• _RECORD EXTRACTS_

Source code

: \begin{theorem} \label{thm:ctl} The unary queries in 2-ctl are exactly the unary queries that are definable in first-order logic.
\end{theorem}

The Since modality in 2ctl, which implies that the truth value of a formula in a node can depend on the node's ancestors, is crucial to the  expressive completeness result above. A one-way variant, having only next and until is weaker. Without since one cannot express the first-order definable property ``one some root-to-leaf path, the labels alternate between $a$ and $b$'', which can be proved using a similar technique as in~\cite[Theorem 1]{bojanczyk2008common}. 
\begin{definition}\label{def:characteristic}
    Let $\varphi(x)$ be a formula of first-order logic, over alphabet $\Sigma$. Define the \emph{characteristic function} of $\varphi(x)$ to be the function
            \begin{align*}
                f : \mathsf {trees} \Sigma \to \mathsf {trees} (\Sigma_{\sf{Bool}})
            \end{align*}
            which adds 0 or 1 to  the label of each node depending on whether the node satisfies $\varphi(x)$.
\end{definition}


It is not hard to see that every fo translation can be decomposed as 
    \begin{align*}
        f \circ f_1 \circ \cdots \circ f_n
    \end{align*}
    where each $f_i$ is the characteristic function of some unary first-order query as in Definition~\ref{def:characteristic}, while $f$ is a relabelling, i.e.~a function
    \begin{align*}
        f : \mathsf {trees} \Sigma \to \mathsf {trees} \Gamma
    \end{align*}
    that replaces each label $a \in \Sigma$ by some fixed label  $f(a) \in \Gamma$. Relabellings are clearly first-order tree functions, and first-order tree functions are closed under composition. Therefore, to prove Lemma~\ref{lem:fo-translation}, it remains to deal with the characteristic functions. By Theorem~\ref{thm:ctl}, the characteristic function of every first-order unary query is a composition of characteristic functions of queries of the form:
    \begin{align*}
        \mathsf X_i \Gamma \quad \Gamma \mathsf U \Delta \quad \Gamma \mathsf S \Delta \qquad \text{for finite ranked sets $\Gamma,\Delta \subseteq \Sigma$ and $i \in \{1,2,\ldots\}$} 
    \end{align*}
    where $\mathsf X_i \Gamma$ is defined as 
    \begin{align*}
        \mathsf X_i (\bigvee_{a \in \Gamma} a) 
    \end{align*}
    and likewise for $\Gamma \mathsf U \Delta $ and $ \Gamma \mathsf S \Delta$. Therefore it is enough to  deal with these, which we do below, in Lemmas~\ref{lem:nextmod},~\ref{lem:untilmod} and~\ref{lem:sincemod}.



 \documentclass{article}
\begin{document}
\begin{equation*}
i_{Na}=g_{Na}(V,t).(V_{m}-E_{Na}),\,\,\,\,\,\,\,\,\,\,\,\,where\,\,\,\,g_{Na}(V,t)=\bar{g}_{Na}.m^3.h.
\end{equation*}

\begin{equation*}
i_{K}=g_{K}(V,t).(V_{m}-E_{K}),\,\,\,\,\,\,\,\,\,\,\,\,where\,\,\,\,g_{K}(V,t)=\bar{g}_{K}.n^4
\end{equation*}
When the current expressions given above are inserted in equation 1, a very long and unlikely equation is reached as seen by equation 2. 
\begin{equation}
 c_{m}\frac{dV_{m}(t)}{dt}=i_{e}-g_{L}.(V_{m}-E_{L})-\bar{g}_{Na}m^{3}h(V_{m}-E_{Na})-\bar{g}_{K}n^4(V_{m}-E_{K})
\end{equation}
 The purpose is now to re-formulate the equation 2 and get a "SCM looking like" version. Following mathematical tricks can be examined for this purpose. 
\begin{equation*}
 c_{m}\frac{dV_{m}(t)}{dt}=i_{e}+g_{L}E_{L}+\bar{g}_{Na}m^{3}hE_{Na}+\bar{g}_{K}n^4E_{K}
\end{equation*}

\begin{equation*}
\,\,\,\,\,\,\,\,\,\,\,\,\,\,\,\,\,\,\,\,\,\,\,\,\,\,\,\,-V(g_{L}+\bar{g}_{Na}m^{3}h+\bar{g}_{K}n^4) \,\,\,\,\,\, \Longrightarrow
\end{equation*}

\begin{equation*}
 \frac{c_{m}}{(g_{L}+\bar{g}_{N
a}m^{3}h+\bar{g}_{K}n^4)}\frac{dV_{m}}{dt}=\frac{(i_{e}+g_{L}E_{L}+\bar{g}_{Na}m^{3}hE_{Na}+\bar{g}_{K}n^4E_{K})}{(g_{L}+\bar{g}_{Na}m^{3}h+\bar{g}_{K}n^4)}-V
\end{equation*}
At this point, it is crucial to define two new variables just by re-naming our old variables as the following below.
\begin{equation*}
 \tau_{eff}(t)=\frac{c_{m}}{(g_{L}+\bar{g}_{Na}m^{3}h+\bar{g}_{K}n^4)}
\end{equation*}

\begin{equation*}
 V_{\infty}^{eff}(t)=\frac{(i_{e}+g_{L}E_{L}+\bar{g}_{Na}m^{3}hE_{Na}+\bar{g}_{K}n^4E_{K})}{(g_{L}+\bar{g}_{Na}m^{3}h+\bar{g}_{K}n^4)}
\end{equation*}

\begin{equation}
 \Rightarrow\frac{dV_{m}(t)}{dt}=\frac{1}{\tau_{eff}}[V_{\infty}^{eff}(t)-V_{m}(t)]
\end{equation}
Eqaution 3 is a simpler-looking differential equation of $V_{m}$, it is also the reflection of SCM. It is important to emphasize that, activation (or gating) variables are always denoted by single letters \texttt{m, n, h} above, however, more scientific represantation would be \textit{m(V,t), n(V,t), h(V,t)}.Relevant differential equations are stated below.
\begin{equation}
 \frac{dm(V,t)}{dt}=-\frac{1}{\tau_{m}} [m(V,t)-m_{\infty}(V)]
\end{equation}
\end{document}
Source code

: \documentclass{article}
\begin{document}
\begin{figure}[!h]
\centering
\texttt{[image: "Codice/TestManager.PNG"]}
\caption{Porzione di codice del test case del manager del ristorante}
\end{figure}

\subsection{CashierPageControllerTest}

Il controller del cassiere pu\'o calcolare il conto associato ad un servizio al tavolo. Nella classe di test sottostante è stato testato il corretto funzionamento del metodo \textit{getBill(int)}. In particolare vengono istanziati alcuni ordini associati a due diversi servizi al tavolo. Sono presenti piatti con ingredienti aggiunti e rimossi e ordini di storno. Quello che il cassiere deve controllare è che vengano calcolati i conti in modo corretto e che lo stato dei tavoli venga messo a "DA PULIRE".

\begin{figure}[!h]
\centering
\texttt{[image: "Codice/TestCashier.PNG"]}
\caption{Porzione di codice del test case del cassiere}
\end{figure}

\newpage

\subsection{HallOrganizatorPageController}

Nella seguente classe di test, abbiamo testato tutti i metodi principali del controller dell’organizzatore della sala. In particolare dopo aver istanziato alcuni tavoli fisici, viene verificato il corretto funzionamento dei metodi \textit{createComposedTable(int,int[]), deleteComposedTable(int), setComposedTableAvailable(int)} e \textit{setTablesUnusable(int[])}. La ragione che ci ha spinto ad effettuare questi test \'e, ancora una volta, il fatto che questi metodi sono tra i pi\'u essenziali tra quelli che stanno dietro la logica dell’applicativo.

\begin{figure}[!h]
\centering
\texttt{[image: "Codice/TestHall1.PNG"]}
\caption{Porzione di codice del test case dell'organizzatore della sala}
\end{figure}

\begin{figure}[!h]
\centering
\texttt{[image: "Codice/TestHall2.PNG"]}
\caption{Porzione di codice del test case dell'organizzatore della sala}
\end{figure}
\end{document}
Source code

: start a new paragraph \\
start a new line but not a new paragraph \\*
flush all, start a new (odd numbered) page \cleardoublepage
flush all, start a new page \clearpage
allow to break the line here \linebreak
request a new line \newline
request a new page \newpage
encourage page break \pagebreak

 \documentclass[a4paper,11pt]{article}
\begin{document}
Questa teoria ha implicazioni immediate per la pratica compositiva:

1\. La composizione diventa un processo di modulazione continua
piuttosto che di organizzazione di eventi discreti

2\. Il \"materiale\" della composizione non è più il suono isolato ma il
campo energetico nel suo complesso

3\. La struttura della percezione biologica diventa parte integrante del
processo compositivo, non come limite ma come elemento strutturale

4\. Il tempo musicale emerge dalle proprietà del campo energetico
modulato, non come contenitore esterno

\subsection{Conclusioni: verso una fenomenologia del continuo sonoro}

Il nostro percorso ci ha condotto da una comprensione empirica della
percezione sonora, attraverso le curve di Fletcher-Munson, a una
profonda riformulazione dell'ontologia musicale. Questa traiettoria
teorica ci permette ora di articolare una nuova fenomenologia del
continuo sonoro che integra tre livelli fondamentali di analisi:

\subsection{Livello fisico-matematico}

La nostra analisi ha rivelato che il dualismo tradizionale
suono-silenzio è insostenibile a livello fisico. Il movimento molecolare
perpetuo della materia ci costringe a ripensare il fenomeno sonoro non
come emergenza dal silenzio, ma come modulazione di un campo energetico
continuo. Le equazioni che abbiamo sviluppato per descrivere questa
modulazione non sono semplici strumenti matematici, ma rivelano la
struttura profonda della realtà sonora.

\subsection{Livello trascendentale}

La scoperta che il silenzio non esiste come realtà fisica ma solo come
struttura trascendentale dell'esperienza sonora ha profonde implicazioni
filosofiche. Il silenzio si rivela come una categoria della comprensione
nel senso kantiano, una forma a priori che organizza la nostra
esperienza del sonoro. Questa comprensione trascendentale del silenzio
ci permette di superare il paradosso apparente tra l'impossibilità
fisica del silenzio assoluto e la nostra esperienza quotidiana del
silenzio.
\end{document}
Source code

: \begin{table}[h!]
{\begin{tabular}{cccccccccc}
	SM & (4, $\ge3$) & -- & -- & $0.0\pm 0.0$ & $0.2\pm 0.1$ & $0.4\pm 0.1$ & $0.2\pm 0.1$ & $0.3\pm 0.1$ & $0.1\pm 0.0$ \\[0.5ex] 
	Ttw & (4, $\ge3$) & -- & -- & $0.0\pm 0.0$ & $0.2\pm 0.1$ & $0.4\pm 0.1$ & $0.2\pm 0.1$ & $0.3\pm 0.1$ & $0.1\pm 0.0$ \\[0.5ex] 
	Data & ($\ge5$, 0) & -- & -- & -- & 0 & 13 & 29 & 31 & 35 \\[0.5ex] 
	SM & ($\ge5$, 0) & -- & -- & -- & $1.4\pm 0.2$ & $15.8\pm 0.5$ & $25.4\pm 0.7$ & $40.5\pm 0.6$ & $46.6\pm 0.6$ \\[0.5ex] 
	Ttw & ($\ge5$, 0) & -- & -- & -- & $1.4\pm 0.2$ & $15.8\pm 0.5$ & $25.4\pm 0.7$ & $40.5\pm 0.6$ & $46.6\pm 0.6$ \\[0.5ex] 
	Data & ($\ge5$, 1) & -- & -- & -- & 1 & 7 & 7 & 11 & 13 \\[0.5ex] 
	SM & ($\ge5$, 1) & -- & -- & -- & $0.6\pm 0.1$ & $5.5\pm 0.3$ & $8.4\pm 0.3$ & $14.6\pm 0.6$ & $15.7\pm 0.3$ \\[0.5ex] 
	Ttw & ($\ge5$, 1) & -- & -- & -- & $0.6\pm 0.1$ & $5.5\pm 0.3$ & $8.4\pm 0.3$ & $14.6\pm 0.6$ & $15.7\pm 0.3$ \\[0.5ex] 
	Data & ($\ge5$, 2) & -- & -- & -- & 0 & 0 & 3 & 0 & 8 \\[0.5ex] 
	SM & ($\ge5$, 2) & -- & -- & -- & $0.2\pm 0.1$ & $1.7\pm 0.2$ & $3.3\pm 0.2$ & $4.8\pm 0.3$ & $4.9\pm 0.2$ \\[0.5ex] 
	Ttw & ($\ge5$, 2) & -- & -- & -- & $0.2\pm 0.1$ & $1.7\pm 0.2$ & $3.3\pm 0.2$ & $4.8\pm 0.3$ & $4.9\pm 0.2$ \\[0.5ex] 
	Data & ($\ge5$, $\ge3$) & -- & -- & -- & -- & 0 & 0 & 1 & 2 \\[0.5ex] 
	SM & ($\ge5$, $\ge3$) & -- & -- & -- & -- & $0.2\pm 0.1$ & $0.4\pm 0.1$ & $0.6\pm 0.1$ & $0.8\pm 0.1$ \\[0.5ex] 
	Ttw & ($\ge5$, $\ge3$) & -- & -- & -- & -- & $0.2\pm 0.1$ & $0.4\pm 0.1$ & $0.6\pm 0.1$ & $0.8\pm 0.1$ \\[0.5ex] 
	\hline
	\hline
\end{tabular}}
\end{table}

• _DIRECTIONS FOR THIS TASK_
Your task is to retype the entries verbatim, starting with the line that holds "processo compositivo, non" and stopping after the line that holds "struttura trascendentale dell'esperienza".

• _REPLY TO THE TASK_
processo compositivo, non come limite ma come elemento strutturale

4\. Il tempo musicale emerge dalle proprietà del campo energetico
modulato, non come contenitore esterno

\subsection{Conclusioni: verso una fenomenologia del continuo sonoro}

Il nostro percorso ci ha condotto da una comprensione empirica della
percezione sonora, attraverso le curve di Fletcher-Munson, a una
profonda riformulazione dell'ontologia musicale. Questa traiettoria
teorica ci permette ora di articolare una nuova fenomenologia del
continuo sonoro che integra tre livelli fondamentali di analisi:

\subsection{Livello fisico-matematico}

La nostra analisi ha rivelato che il dualismo tradizionale
suono-silenzio è insostenibile a livello fisico. Il movimento molecolare
perpetuo della materia ci costringe a ripensare il fenomeno sonoro non
come emergenza dal silenzio, ma come modulazione di un campo energetico
continuo. Le equazioni che abbiamo sviluppato per descrivere questa
modulazione non sono semplici strumenti matematici, ma rivelano la
struttura profonda della realtà sonora.

\subsection{Livello trascendentale}

La scoperta che il silenzio non esiste come realtà fisica ma solo come
struttura trascendentale dell'esperienza sonora ha profonde implicazioni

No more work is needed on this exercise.